**EXERCISE INSTRUCTIONS**
Each entry below must be repeated word for word.

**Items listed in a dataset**
§ §

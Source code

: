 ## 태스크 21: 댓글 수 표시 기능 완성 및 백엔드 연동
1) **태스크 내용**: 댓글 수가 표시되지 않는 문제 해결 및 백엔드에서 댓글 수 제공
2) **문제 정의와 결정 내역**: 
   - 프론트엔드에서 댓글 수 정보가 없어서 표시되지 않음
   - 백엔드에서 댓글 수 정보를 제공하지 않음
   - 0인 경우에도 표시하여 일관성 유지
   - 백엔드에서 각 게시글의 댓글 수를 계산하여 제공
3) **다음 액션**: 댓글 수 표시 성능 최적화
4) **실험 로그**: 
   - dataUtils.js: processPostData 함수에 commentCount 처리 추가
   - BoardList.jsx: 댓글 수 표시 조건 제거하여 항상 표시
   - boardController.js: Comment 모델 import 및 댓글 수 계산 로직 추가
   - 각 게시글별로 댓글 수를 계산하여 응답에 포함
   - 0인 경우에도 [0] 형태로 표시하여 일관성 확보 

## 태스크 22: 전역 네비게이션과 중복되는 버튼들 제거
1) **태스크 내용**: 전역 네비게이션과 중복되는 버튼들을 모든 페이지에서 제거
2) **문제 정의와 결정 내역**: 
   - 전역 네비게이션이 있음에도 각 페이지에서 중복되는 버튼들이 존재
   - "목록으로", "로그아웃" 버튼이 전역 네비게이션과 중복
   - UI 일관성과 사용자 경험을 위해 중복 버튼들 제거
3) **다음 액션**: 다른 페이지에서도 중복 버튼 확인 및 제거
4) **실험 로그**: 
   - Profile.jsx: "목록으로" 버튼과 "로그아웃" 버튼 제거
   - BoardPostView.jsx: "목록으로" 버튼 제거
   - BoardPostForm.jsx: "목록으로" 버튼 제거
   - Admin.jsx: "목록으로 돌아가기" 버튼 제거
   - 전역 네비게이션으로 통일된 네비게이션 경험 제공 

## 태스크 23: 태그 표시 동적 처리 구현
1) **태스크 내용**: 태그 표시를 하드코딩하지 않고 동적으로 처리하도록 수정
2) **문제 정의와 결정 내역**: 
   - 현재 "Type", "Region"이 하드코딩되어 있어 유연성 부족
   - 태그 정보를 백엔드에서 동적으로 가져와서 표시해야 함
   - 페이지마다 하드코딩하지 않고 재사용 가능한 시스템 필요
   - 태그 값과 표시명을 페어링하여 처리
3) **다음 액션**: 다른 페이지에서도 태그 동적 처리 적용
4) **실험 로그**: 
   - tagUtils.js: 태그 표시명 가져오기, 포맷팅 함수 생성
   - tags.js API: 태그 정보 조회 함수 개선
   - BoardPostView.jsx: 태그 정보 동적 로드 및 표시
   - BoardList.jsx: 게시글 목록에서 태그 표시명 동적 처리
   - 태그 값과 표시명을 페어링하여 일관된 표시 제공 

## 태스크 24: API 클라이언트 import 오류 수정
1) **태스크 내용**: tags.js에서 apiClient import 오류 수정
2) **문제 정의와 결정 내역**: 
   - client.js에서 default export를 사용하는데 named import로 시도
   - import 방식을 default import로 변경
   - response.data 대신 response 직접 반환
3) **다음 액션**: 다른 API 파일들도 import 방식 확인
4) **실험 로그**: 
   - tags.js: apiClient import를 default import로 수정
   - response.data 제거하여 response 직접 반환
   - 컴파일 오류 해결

§ §

**TASK OUTPUT**
Source code

: ## 태스크 21: 댓글 수 표시 기능 완성 및 백엔드 연동
1) **태스크 내용**: 댓글 수가 표시되지 않는 문제 해결 및 백엔드에서 댓글 수 제공
2) **문제 정의와 결정 내역**: 
   - 프론트엔드에서 댓글 수 정보가 없어서 표시되지 않음
   - 백엔드에서 댓글 수 정보를 제공하지 않음
   - 0인 경우에도 표시하여 일관성 유지
   - 백엔드에서 각 게시글의 댓글 수를 계산하여 제공
3) **다음 액션**: 댓글 수 표시 성능 최적화
4) **실험 로그**: 
   - dataUtils.js: processPostData 함수에 commentCount 처리 추가
   - BoardList.jsx: 댓글 수 표시 조건 제거하여 항상 표시
   - boardController.js: Comment 모델 import 및 댓글 수 계산 로직 추가
   - 각 게시글별로 댓글 수를 계산하여 응답에 포함
   - 0인 경우에도 [0] 형태로 표시하여 일관성 확보 

## 태스크 22: 전역 네비게이션과 중복되는 버튼들 제거
1) **태스크 내용**: 전역 네비게이션과 중복되는 버튼들을 모든 페이지에서 제거
2) **문제 정의와 결정 내역**: 
   - 전역 네비게이션이 있음에도 각 페이지에서 중복되는 버튼들이 존재
   - "목록으로", "로그아웃" 버튼이 전역 네비게이션과 중복
   - UI 일관성과 사용자 경험을 위해 중복 버튼들 제거
3) **다음 액션**: 다른 페이지에서도 중복 버튼 확인 및 제거
4) **실험 로그**: 
   - Profile.jsx: "목록으로" 버튼과 "로그아웃" 버튼 제거
   - BoardPostView.jsx: "목록으로" 버튼 제거
   - BoardPostForm.jsx: "목록으로" 버튼 제거
   - Admin.jsx: "목록으로 돌아가기" 버튼 제거
   - 전역 네비게이션으로 통일된 네비게이션 경험 제공 

## 태스크 23: 태그 표시 동적 처리 구현
1) **태스크 내용**: 태그 표시를 하드코딩하지 않고 동적으로 처리하도록 수정
2) **문제 정의와 결정 내역**: 
   - 현재 "Type", "Region"이 하드코딩되어 있어 유연성 부족
   - 태그 정보를 백엔드에서 동적으로 가져와서 표시해야 함
   - 페이지마다 하드코딩하지 않고 재사용 가능한 시스템 필요
   - 태그 값과 표시명을 페어링하여 처리
3) **다음 액션**: 다른 페이지에서도 태그 동적 처리 적용
4) **실험 로그**: 
   - tagUtils.js: 태그 표시명 가져오기, 포맷팅 함수 생성
   - tags.js API: 태그 정보 조회 함수 개선
   - BoardPostView.jsx: 태그 정보 동적 로드 및 표시
   - BoardList.jsx: 게시글 목록에서 태그 표시명 동적 처리
   - 태그 값과 표시명을 페어링하여 일관된 표시 제공 

## 태스크 24: API 클라이언트 import 오류 수정
1) **태스크 내용**: tags.js에서 apiClient import 오류 수정
2) **문제 정의와 결정 내역**: 
   - client.js에서 default export를 사용하는데 named import로 시도
   - import 방식을 default import로 변경
   - response.data 대신 response 직접 반환
3) **다음 액션**: 다른 API 파일들도 import 방식 확인
4) **실험 로그**: 
   - tags.js: apiClient import를 default import로 수정
   - response.data 제거하여 response 직접 반환
   - 컴파일 오류 해결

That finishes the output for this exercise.